The Dalai Lama says, in his book How to Practice The Way to a Meaningful Life:
Analyze. Think, think, think. When you do, you will recognize that our ordinary way of life is almost meaningless. Do not be discouraged. It would be very foolish to give up now. On those occasions when you feel most hopeless you must make a powerful effort. We are so accustomed to faulty states of mind that it is difficult to change with just a little practice. Just a drop of something weak cannot change a taste that is powerfully bitter. We must persist in the face of failure.
After reading this passage I had two very clear thoughts. First, I thought, “Whoa…everything I read connects to what I am trying to do.” Second, “Keep going, Angie Counios!”
Questions that should be answered
At the end of the teaching period a young girl asked me for help completing assignments that got away from her so that she could get her art credit. During her time of homework catch-up, she asked me a question that surprised me. I answered honestly.
“Ms. Counios have you failed at anything?” I was caught off-guard and I busted out a “Ha!” in one big exhaled breath. “Oh girl. My expertise in failure started a long time ago. Let me tell you. I failed at math and physics and chemistry in high school. I failed at public speaking and touching my toes. (I was fat and shy.) I failed at University my first year. I failed at relationships—that one I was particularly good at failing—and I failed at responsible finances. Oh, and let’s not count all the ugly art I made that should be put in a fire. I’m super-duper good at failing.” I announced all of this with a sort of pride. The girl looked at me astonished. She didn’t believe me.
No, for real!
“What? You don’t believe me?” She shook her head.
“How am I supposed to get good at something if I’m already good at it?” She gave a thoughtful shrug. I continued, “The cool thing about failing is that if you’ve landed on your face once or twice, you know without a shadow of a doubt that you can get back up. So if you feel like you’ve failed at something—awesome. It’s like a protective shield—even a super power, really. Eventually there will be things you do that you won’t be scared of. And things you do that you’ll do just to try without caring about the outcome.”

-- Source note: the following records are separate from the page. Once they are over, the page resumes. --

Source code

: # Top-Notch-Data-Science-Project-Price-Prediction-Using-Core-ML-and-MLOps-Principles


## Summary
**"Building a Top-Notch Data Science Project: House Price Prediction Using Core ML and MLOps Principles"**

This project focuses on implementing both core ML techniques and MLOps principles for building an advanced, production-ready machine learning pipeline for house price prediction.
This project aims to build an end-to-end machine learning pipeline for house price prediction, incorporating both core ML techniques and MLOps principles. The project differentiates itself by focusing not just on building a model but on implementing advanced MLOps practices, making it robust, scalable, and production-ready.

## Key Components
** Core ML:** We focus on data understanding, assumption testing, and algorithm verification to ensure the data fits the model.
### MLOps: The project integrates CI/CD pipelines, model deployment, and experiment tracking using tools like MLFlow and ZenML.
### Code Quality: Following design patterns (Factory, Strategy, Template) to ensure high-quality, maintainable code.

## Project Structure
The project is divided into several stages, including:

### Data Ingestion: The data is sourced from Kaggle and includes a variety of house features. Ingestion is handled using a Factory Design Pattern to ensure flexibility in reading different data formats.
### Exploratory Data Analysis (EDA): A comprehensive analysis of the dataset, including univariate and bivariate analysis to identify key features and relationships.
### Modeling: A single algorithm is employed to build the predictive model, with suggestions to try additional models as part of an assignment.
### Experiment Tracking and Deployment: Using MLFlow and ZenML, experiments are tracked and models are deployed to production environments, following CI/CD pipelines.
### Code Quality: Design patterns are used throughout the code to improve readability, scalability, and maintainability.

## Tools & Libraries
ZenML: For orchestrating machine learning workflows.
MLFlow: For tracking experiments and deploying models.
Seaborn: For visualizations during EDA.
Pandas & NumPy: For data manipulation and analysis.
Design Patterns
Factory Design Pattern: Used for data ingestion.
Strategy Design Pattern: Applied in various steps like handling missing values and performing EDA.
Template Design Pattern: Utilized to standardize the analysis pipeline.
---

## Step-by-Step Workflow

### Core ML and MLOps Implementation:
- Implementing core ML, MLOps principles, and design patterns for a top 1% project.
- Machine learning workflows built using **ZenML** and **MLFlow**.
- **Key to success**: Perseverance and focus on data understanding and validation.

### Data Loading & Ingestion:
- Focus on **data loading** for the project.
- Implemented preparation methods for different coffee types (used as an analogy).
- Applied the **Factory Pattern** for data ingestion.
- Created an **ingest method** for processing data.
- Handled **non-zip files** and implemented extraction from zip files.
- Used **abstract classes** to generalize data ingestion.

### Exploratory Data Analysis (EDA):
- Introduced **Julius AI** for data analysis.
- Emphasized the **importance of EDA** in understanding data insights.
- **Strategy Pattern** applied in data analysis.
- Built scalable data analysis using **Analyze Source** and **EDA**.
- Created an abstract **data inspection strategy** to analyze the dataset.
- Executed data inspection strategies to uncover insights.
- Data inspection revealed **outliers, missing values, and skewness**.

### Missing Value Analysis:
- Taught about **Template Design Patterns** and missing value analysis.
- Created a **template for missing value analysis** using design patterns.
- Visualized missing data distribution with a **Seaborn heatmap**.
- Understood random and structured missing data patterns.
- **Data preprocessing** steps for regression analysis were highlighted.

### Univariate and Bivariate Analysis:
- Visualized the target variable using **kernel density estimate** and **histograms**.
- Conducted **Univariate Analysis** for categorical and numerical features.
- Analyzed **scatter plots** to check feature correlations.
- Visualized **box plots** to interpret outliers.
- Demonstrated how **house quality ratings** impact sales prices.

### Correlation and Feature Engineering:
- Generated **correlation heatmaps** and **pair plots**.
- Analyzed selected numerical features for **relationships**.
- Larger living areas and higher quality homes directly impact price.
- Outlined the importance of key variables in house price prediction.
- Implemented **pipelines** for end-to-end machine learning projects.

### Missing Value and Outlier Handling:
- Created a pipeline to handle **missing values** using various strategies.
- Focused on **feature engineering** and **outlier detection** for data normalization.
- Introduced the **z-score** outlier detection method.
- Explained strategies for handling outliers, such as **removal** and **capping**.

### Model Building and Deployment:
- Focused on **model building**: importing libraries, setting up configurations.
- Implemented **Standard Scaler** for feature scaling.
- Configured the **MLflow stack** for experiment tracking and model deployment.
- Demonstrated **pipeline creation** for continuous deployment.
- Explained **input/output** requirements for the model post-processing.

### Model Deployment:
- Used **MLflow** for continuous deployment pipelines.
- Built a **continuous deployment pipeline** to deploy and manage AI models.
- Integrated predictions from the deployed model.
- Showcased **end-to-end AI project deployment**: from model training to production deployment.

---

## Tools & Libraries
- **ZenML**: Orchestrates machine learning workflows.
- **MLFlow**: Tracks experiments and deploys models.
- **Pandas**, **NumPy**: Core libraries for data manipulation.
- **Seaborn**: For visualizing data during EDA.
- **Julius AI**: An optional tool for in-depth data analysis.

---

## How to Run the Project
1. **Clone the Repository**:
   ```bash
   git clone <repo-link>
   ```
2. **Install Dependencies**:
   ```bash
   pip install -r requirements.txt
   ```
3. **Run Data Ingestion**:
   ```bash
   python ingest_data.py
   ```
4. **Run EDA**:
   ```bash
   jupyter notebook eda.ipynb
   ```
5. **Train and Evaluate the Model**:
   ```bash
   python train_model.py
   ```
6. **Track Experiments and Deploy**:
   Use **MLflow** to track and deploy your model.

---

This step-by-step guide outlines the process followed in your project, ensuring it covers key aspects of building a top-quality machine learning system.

Even the most botched art project has lessons in it and the struggle offers far more lessons than achieving a goal easily. I challenge students to consider what has come from what they created besides just the work of art—whether it is ugly or beautiful. What’s the additional learning—the side dish? Is it personal success, risk taking, or the courage to make it and put it out there?
I keep two articles close by to remind me that success comes from failure. The first is in The New York Times, Sept 14, 2011, from the writer Paul Tough (what an awesome and appropriate surname): ” What if the Secret to Success is Failure? ”
The second is from Jessica Lahey in The Atlantic, January 29, 2013: ” Why Parents Need to Let Their Children Fail.” Can we actually say that a little slower and louder for the parents in the back? Thanks.
And Austin Kleon (hello again) says: Amateurs are not afraid to make mistakes or look ridiculous in public. They’re in love so they don’t hesitate to do work that others think of as silly or just plain stupid. Kleon also quotes Clay Shirky from his book Cognitive Surplus: “The stupidest possible creative act is still a creative act” Kleon says, “forget about being an expert or a professional, and wear your amateurism (your heart, your love) on your sleeve. Share what you love and the people who love the same things will find you.”
By sharing what I love I have people around me who are fearless, who aren’t scared to fall down or to help me up. I want to keep going even when it’s tough or when I want to be lazy. And hopefully I will keep attracting those folks who live in the same way. So Your Holiness, Mr. Kleon, Mr. Tough, Ms. Lahey, Mr. Shirky, and that girl in my Art 10 class, thanks for the reminder that persistence, hope, and failure are necessary and excellent teachers!
As long as I do my best, and even if I fail, I should not be afraid.